Friday, October 19, 2012

An open letter of apology to my husband

Dear Vincent,

Today the November 2012 issue of Better Homes and Gardens came in the mail.  You know, the magazine that's about all things home decor and cooking that just randomly started showing up in our mailbox one day.  Well I had a few seconds of downtime this afternoon (if you can believe that) and decided to read through this issue instead of tossing it or giving it to my mom like I normally do.  Oh my.  Let me tell you about some of the stuff in there!  I saw "37 must-have recipes for a homemade Thanksgiving".  I read about how to make the perfect pie crust.  Also saw some really "creative touches for our holiday table".  What holiday table, right?  Are you laughing at the thought of me reading this yet?  Don't feel bad for admitting it.  I chuckled at myself, too.  I admit that I enjoyed flipping through the pages and seeing what STYLISH homes look like and reading about what it takes to prepare a REAL meal.  And yet with the turn of every page, felt less and less like a good wife.  I am definitely no June Clever.  Martha Stewart would laugh at me.  Carol Brady would be disgusted by me--after all, she's got SIX kids!  I'm less than ideal so I'm here to say I'm sorry to you--sorry that you married a girl:

*who will never don an apron while cooking dinner.  If I spill something on my shirt, I'll just change shirts.
*who doesn't know how to cook a turkey.
*who's known to leave clean laundry in the dryer for several days and just pulls clothes out as-needed.
*who doesn't know how to bake a pie from scratch.
*who doesn't like to bake, period.
*whose idea of decorating is just copying styles out of a Pottery Barn catalog--and even then it doesn't look very good.
*who has about 5 meals in her current dinner rotation.
*who owns a sewing machine but used it one time to make 4 square throw pillows for her couch.
*who told you it was better that you iron your own shirts b/c I might ruin them.
*whose idea of cooking dinner usually involves at least one dish that comes out of a box, bag or Crock Pot.
*who will probably never have a complete set of her wedding china, flatware or stemware.
*who hates to vacuum the staircase so she never does.
*who may never get the twins' room painted.
*who will never be "the hostess with the mostest".

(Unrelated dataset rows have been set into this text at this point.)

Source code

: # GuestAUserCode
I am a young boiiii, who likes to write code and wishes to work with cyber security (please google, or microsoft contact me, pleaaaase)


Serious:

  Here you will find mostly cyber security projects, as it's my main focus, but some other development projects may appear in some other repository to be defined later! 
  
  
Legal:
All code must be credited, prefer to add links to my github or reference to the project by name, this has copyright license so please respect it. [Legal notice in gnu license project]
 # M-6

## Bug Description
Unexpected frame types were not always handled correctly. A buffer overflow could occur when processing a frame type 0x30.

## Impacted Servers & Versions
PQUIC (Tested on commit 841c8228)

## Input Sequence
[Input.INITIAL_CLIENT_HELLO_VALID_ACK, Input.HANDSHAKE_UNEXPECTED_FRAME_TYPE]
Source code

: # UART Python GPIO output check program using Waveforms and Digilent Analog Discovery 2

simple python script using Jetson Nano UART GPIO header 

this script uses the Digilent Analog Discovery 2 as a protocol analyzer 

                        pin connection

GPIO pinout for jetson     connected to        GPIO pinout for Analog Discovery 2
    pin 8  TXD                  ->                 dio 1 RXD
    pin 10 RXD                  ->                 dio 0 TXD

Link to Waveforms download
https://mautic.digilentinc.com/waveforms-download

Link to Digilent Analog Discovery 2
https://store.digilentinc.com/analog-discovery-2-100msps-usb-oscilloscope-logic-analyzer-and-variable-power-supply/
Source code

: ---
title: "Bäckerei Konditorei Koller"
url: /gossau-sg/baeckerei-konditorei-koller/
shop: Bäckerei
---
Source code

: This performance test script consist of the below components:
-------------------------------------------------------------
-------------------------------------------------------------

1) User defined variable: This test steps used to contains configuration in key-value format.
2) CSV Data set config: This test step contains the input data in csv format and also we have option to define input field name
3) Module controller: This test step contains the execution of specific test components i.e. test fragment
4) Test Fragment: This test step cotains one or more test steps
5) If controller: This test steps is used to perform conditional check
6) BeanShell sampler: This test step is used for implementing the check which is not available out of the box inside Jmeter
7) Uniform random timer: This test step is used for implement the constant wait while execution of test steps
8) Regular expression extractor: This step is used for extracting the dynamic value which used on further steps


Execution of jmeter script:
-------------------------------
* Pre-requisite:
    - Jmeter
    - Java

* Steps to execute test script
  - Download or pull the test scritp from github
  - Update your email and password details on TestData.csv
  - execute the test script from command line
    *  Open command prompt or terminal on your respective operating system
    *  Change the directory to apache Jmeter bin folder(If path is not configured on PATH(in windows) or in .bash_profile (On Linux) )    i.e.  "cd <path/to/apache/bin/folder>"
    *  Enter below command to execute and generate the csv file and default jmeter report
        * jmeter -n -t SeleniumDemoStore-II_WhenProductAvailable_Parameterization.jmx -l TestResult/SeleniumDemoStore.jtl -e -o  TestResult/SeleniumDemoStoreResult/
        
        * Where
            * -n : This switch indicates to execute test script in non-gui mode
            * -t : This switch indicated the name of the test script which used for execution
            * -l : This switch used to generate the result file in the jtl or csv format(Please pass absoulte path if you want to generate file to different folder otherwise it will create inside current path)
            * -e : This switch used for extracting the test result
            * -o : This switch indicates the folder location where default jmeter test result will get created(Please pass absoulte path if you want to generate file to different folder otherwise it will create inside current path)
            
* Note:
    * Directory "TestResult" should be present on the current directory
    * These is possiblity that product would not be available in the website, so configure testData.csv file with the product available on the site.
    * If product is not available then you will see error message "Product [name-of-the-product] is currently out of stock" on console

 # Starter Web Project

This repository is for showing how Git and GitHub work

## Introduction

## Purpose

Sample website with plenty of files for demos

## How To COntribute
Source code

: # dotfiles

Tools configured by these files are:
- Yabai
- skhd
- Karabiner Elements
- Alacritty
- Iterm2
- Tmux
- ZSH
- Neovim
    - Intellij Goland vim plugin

I know that I am hopelessly flawed and I am the complete antithesis of what the model wife should be.  But before you start to reconsider your choice in life-mates, you should also know you married a girl:
*who loves her family more than she loves herself.
*who looks forward to all the Disney World vacations we're going to take with our kids.
*who thinks you are an amazing father.
*who loves that you are her best friend.
*who would rather spend time with you than anyone else.
*who appreciates and admires your work ethic.
*who loves your kind and generous nature.
*who is thankful to God for bringing you into her life.
*who thinks you are very intelligent.
*who prays for you.
*who puts you and the kids first.
*who loves to cook dinner with you.
*who is grateful for your technical expertise--especially when we have a computer crisis.
*who is thankful you never complain against her.
*who will love you for the rest of her life.

So maybe I should publish a magazine for all the wives out there like me--the poor man's Martha Stewart.  Or maybe I should take a cooking class instead.  Either way, I know I'm not the perfect wife, Vincent.  But I'm YOUR wife.  And I couldn't be any prouder.  Thanks for loving me, for being wonderful you and always being there for me!